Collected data
——————————
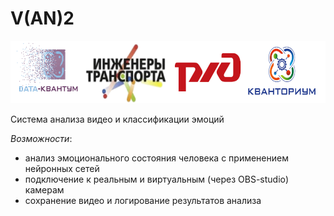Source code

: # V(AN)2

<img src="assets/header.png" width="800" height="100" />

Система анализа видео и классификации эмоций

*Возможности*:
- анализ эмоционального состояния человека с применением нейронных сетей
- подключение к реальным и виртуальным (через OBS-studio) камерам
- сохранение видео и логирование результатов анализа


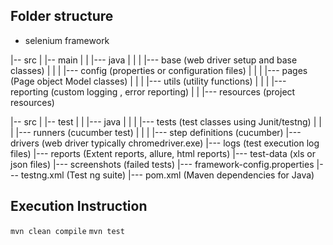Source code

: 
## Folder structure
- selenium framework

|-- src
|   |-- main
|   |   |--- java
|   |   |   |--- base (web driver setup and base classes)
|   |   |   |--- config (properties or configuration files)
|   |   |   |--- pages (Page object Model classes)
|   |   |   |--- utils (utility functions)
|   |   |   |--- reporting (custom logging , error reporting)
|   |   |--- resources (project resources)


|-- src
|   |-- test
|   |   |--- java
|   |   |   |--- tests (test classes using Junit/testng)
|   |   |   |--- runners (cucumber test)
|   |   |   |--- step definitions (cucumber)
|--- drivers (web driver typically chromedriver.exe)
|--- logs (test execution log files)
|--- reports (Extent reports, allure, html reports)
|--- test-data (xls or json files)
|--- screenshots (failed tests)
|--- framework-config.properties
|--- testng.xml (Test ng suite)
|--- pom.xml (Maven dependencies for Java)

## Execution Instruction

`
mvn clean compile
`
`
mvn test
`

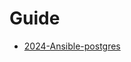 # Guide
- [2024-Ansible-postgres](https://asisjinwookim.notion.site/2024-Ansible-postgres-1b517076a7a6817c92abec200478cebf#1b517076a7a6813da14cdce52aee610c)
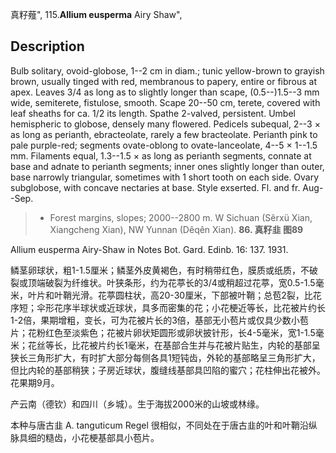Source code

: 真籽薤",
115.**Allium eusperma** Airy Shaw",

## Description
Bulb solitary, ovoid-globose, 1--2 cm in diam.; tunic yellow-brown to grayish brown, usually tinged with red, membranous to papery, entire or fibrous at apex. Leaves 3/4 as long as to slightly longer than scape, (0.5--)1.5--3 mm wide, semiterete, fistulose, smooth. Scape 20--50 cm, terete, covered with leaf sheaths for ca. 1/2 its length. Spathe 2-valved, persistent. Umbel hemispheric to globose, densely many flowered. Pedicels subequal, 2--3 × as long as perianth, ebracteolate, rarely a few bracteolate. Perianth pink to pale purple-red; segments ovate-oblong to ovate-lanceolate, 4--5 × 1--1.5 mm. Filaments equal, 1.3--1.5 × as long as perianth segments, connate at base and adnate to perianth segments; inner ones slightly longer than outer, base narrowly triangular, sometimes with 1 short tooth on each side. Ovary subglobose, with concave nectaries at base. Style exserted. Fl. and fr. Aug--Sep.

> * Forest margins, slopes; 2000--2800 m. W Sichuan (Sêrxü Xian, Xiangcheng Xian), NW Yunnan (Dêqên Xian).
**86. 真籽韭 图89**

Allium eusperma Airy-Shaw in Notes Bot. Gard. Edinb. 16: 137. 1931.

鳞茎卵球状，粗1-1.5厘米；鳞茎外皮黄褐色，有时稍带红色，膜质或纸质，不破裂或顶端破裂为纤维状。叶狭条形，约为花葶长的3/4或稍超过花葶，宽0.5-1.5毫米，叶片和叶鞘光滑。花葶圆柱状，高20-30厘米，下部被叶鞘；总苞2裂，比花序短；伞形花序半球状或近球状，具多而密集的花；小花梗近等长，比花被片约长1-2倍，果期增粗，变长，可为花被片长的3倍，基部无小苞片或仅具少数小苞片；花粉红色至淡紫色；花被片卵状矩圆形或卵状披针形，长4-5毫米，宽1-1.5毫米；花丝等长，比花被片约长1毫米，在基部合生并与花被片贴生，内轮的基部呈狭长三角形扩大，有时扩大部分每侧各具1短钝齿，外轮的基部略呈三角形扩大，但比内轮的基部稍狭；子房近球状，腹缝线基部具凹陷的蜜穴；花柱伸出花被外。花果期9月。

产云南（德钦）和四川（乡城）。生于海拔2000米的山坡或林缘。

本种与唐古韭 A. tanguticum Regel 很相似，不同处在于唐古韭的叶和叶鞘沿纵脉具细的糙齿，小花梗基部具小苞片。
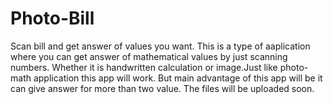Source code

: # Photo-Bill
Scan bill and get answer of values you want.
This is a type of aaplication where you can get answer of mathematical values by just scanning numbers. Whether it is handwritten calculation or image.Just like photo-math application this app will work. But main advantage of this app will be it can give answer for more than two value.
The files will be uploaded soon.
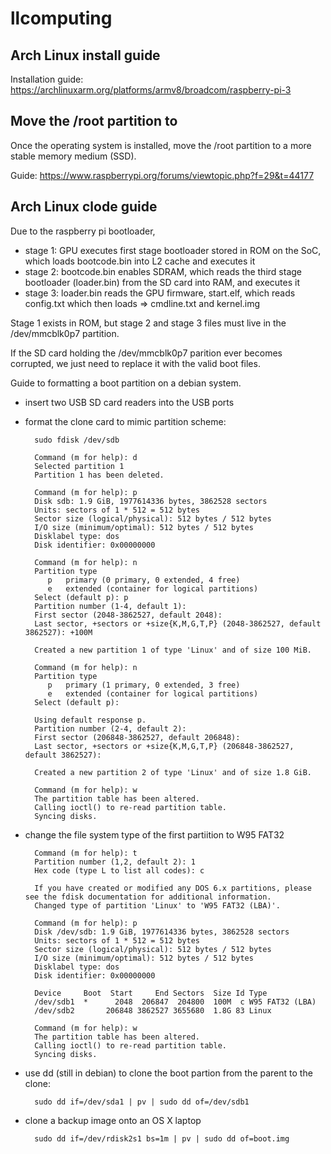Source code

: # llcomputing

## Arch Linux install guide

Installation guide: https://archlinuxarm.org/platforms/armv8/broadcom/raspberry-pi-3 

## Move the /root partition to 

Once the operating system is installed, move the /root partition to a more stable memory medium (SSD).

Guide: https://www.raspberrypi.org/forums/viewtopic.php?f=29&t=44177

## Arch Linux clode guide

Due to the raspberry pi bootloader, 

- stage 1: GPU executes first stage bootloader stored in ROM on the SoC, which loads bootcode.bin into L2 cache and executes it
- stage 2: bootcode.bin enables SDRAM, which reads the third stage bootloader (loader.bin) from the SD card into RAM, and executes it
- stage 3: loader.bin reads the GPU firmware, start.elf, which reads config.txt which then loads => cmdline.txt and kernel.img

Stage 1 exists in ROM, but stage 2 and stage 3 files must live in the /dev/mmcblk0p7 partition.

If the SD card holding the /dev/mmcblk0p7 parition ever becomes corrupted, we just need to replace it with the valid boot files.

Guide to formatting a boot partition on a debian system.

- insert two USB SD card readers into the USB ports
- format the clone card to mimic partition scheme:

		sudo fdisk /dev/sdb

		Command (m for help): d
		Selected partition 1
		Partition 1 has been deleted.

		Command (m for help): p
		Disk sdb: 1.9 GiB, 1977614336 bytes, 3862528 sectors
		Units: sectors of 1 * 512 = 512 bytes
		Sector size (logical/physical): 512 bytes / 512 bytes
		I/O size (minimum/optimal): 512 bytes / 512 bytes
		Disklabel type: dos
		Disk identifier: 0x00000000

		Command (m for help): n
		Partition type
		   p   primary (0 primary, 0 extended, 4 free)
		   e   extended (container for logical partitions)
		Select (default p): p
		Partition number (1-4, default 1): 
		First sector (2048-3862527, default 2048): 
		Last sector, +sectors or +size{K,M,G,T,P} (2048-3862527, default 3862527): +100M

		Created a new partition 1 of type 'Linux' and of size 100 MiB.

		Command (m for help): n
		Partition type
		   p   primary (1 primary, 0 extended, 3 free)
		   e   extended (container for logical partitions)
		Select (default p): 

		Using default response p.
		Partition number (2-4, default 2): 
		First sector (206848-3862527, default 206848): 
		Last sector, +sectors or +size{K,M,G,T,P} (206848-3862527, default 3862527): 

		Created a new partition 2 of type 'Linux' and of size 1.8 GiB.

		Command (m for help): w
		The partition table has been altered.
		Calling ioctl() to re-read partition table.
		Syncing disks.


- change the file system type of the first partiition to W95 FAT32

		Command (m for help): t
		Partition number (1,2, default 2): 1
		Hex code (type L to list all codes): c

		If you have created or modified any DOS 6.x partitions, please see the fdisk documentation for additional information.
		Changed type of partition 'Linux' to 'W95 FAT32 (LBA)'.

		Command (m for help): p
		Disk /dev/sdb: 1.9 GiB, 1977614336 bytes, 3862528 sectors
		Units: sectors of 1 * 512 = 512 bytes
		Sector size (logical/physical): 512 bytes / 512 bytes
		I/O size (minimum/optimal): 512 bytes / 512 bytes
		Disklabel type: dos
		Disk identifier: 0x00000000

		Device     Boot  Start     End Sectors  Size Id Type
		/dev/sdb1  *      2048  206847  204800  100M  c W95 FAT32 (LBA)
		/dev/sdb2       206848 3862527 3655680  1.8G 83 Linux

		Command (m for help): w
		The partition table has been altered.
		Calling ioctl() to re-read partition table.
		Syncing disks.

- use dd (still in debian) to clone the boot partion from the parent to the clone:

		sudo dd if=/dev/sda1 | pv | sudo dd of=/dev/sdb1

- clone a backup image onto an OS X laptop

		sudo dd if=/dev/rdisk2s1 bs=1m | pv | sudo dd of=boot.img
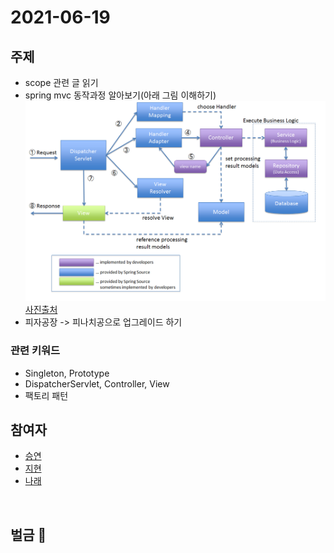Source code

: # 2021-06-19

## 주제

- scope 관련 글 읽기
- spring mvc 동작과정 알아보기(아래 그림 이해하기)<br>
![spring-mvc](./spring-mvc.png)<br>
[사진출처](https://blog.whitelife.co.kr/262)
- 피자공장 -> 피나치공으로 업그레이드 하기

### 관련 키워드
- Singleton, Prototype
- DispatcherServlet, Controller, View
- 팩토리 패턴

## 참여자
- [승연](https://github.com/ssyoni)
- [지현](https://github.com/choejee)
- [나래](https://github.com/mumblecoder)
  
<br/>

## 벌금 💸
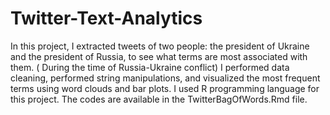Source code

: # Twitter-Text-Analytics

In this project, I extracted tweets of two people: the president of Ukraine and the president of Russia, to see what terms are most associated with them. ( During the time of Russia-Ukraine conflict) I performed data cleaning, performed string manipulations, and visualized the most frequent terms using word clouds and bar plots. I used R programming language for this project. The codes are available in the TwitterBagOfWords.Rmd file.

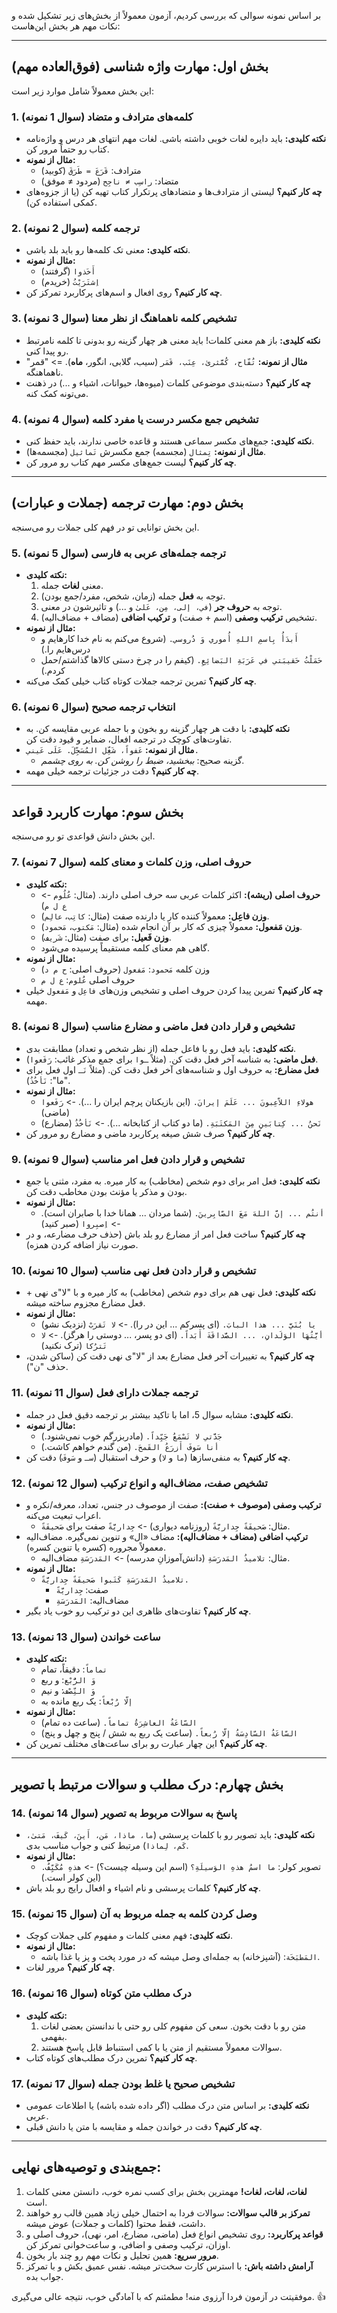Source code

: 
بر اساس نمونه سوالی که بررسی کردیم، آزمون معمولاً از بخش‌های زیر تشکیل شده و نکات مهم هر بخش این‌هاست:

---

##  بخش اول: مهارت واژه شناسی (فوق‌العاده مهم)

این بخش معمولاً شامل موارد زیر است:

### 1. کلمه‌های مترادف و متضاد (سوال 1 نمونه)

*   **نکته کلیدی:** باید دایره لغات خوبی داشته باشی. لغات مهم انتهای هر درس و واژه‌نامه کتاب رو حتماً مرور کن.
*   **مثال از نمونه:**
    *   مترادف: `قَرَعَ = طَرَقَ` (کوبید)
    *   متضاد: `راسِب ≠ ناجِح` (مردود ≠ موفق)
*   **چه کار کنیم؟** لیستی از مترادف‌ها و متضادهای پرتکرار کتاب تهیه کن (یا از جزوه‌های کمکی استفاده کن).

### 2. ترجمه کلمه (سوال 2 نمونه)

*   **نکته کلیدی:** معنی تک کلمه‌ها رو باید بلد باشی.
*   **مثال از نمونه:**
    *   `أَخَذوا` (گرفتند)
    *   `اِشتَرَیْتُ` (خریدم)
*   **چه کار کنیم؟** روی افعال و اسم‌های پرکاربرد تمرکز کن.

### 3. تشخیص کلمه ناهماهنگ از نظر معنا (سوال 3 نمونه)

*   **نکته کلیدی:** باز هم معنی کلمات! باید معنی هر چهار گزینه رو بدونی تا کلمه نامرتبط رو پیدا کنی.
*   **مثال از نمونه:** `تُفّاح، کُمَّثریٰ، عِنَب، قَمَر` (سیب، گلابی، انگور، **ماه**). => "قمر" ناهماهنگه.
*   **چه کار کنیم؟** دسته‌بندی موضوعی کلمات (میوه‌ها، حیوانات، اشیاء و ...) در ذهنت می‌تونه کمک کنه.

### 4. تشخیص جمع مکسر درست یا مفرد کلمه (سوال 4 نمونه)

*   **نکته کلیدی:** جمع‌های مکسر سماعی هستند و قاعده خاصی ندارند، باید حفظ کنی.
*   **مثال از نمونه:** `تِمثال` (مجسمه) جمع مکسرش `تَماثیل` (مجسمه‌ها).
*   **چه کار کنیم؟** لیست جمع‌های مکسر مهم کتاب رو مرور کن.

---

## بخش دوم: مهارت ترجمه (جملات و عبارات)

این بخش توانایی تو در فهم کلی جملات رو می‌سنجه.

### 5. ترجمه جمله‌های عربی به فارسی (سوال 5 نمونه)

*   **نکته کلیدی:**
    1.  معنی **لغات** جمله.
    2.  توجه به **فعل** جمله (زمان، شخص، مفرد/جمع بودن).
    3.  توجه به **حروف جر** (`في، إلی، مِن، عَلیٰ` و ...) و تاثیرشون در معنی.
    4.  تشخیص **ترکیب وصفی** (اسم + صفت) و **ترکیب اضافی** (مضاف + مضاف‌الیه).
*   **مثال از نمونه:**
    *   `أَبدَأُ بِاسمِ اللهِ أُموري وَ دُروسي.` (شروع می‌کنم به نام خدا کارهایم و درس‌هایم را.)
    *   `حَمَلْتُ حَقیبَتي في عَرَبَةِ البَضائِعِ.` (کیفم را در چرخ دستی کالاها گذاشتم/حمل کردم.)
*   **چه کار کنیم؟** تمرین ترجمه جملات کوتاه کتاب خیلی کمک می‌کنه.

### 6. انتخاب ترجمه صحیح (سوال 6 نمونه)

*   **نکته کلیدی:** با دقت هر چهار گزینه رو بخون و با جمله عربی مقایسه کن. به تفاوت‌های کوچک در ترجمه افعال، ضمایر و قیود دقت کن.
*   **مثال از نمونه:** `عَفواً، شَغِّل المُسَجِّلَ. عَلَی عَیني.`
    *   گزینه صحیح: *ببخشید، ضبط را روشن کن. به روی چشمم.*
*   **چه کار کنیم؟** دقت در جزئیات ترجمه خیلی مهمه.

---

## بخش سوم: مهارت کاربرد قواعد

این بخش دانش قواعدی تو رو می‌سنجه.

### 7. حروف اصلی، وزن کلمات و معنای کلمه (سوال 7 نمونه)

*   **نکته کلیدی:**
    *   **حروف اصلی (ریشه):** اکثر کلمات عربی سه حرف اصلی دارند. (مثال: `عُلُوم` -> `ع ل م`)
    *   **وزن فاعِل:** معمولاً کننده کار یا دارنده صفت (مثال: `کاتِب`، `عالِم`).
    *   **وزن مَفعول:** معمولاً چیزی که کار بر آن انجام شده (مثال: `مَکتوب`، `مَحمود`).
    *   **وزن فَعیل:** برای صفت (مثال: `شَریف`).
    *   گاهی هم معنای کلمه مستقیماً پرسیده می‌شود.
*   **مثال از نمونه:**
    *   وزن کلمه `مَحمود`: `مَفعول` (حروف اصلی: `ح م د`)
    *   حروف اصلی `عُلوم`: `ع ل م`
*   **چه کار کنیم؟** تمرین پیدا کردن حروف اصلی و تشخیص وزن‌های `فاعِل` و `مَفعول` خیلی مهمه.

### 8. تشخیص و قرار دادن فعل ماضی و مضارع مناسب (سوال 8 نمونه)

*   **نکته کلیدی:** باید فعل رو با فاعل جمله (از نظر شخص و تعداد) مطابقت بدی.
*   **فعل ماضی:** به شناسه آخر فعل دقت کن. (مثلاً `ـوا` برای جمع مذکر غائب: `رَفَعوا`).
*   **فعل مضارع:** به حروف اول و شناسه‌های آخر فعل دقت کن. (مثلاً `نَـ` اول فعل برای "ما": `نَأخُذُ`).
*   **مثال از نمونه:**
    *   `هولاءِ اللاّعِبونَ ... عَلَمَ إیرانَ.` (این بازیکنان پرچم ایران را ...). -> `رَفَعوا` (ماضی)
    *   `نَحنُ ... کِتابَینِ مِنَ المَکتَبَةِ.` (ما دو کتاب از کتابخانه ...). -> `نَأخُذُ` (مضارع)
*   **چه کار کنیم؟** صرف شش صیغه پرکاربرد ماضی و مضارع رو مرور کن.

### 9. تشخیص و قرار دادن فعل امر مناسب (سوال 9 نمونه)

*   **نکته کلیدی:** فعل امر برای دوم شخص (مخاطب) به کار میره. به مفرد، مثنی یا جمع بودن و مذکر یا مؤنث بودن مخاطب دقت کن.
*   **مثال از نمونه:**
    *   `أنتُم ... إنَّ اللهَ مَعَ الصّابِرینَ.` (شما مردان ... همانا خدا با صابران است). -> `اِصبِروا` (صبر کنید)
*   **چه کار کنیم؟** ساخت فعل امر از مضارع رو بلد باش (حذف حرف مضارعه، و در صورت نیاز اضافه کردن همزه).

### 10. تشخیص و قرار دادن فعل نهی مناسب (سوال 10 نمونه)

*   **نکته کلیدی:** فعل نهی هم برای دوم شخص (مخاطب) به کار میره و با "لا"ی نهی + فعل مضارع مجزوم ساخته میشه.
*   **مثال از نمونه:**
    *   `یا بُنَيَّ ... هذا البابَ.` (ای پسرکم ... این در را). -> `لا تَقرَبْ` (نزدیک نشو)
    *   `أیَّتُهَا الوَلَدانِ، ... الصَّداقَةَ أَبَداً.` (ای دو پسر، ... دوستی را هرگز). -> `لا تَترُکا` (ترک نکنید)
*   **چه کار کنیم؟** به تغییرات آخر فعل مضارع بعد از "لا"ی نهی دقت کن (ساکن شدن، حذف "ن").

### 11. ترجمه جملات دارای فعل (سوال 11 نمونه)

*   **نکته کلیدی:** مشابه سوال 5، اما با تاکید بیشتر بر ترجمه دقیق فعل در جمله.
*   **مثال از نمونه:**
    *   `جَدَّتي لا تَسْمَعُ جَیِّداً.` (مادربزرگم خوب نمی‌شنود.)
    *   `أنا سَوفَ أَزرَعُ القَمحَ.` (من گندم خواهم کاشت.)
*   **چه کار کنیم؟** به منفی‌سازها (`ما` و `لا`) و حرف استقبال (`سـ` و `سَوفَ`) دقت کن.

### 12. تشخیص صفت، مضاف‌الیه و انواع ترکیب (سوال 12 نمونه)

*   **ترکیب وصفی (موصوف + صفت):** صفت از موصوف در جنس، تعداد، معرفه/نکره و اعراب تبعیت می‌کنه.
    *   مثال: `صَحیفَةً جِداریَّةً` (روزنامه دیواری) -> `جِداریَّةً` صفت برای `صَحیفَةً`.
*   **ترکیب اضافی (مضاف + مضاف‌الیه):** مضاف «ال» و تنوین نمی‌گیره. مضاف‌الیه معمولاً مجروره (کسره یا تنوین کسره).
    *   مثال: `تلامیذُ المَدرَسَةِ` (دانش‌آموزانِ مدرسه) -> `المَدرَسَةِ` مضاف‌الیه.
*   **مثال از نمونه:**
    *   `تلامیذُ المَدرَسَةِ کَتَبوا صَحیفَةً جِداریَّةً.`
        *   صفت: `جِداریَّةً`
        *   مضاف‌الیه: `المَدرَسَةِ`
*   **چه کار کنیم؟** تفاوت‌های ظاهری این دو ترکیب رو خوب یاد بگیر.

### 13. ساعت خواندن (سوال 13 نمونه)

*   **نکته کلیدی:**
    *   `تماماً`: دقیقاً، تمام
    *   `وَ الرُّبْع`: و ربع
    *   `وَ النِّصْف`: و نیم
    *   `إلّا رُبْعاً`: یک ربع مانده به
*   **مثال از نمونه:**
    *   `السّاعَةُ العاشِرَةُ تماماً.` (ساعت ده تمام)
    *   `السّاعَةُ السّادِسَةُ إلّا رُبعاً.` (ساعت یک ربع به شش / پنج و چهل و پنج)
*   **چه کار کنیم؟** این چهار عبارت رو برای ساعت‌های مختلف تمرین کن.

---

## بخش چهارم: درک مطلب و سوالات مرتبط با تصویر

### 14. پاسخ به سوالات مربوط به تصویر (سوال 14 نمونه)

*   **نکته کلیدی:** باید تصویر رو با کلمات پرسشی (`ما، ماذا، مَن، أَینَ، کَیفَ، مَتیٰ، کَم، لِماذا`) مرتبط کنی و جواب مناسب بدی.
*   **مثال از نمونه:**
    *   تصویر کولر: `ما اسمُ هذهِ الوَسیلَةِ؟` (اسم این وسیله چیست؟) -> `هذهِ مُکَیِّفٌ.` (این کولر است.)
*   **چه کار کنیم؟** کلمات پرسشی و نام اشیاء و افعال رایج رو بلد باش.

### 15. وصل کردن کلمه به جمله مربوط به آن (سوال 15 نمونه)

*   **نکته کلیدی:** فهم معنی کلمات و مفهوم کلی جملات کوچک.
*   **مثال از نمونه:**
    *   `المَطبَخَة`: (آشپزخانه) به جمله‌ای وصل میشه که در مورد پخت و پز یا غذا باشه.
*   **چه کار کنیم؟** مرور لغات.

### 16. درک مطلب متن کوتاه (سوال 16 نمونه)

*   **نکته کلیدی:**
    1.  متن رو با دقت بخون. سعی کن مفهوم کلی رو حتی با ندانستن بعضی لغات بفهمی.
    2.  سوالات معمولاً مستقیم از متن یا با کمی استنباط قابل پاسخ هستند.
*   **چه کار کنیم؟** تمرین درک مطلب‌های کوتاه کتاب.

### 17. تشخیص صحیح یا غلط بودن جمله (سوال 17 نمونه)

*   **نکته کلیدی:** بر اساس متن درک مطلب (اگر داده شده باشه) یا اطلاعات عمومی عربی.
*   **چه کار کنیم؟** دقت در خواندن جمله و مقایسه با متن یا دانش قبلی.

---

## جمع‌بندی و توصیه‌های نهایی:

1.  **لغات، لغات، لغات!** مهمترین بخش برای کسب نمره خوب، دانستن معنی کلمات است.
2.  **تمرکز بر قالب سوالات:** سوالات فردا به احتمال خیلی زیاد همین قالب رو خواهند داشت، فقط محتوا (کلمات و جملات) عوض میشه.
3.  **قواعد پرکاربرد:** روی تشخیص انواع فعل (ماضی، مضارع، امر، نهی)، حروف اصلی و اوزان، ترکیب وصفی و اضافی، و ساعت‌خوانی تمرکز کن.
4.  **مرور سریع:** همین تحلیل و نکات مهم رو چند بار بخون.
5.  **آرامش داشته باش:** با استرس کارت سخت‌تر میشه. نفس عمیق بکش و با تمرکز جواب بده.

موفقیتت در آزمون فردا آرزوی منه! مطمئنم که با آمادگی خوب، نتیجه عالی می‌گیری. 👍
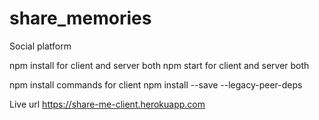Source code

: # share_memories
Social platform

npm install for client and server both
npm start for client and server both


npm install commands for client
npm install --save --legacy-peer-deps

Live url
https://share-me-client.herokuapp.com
——————————
#### To do:
Starting with the line above that holds "مضارع:** به حروف" and stopping with the line that holds "(روزنامه دیواری) ->", reproduce each line exactly, omitting all other lines.

#### Solution for this exercise:
*   **فعل مضارع:** به حروف اول و شناسه‌های آخر فعل دقت کن. (مثلاً `نَـ` اول فعل برای "ما": `نَأخُذُ`).
*   **مثال از نمونه:**
    *   `هولاءِ اللاّعِبونَ ... عَلَمَ إیرانَ.` (این بازیکنان پرچم ایران را ...). -> `رَفَعوا` (ماضی)
    *   `نَحنُ ... کِتابَینِ مِنَ المَکتَبَةِ.` (ما دو کتاب از کتابخانه ...). -> `نَأخُذُ` (مضارع)
*   **چه کار کنیم؟** صرف شش صیغه پرکاربرد ماضی و مضارع رو مرور کن.

### 9. تشخیص و قرار دادن فعل امر مناسب (سوال 9 نمونه)

*   **نکته کلیدی:** فعل امر برای دوم شخص (مخاطب) به کار میره. به مفرد، مثنی یا جمع بودن و مذکر یا مؤنث بودن مخاطب دقت کن.
*   **مثال از نمونه:**
    *   `أنتُم ... إنَّ اللهَ مَعَ الصّابِرینَ.` (شما مردان ... همانا خدا با صابران است). -> `اِصبِروا` (صبر کنید)
*   **چه کار کنیم؟** ساخت فعل امر از مضارع رو بلد باش (حذف حرف مضارعه، و در صورت نیاز اضافه کردن همزه).

### 10. تشخیص و قرار دادن فعل نهی مناسب (سوال 10 نمونه)

*   **نکته کلیدی:** فعل نهی هم برای دوم شخص (مخاطب) به کار میره و با "لا"ی نهی + فعل مضارع مجزوم ساخته میشه.
*   **مثال از نمونه:**
    *   `یا بُنَيَّ ... هذا البابَ.` (ای پسرکم ... این در را). -> `لا تَقرَبْ` (نزدیک نشو)
    *   `أیَّتُهَا الوَلَدانِ، ... الصَّداقَةَ أَبَداً.` (ای دو پسر، ... دوستی را هرگز). -> `لا تَترُکا` (ترک نکنید)
*   **چه کار کنیم؟** به تغییرات آخر فعل مضارع بعد از "لا"ی نهی دقت کن (ساکن شدن، حذف "ن").

### 11. ترجمه جملات دارای فعل (سوال 11 نمونه)

*   **نکته کلیدی:** مشابه سوال 5، اما با تاکید بیشتر بر ترجمه دقیق فعل در جمله.
*   **مثال از نمونه:**
    *   `جَدَّتي لا تَسْمَعُ جَیِّداً.` (مادربزرگم خوب نمی‌شنود.)
    *   `أنا سَوفَ أَزرَعُ القَمحَ.` (من گندم خواهم کاشت.)
*   **چه کار کنیم؟** به منفی‌سازها (`ما` و `لا`) و حرف استقبال (`سـ` و `سَوفَ`) دقت کن.

### 12. تشخیص صفت، مضاف‌الیه و انواع ترکیب (سوال 12 نمونه)

*   **ترکیب وصفی (موصوف + صفت):** صفت از موصوف در جنس، تعداد، معرفه/نکره و اعراب تبعیت می‌کنه.
    *   مثال: `صَحیفَةً جِداریَّةً` (روزنامه دیواری) -> `جِداریَّةً` صفت برای `صَحیفَةً`.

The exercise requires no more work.